**Task brief**:
Show me every line in the listing that has the word "gmail".

**Provided records**:
★ ★ ★ ★ ★ ★ ★

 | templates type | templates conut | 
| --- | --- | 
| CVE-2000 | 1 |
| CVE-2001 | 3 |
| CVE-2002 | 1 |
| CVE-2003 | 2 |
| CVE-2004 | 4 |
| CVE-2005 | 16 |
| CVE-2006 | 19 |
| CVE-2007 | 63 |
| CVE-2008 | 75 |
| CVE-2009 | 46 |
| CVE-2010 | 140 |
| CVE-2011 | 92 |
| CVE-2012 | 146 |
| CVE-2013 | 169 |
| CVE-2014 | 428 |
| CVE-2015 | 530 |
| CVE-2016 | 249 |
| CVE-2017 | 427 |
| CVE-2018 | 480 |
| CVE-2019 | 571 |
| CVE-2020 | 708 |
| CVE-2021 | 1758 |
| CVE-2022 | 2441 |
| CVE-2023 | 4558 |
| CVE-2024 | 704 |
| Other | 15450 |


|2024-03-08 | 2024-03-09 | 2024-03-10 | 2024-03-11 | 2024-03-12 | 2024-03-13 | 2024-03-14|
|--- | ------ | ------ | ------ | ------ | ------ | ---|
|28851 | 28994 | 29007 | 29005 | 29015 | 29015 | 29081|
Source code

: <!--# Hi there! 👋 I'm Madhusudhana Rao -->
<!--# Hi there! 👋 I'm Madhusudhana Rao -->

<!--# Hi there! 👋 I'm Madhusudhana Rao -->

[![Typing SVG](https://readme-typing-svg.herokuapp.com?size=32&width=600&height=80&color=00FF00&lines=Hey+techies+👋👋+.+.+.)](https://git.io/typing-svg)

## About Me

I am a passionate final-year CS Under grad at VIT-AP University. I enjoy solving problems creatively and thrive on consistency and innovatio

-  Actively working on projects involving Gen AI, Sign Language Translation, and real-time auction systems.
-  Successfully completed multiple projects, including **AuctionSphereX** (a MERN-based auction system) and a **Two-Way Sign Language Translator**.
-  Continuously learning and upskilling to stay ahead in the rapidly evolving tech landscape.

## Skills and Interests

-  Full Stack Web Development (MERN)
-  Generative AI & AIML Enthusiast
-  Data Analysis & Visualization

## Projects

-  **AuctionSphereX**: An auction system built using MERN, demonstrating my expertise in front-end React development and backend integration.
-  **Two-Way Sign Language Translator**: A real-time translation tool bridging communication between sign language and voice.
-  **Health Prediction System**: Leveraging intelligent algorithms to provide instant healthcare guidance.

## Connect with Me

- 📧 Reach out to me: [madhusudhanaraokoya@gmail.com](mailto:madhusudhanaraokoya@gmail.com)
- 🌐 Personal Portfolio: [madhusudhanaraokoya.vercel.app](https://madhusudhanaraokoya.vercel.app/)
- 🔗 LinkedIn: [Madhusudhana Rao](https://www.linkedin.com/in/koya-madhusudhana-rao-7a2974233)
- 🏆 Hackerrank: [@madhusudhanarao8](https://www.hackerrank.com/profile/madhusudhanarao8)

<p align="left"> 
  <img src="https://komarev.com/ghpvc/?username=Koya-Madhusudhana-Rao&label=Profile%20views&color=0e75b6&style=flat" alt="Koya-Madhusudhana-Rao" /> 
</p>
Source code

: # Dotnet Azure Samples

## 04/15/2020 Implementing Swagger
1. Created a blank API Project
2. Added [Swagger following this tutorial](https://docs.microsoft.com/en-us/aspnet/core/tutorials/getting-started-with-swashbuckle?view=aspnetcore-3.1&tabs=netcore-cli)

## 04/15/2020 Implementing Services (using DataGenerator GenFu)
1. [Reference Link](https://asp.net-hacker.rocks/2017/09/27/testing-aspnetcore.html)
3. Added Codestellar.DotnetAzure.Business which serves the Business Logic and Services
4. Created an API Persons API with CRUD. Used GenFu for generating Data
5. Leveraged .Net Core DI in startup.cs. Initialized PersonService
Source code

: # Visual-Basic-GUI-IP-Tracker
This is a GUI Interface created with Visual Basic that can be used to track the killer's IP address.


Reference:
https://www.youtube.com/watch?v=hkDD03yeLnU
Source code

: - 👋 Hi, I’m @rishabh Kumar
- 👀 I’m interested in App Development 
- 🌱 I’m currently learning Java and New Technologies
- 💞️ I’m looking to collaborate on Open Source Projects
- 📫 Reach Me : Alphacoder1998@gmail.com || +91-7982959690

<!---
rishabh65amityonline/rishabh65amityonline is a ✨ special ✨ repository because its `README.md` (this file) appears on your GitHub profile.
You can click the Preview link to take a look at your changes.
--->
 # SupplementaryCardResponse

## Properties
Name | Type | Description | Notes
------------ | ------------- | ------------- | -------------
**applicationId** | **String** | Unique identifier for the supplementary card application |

★ ★ ★ ★ ★ ★ ★

**Solution to this task**:
- 📧 Reach out to me: [madhusudhanaraokoya@gmail.com](mailto:madhusudhanaraokoya@gmail.com)
- 📫 Reach Me : Alphacoder1998@gmail.com || +91-7982959690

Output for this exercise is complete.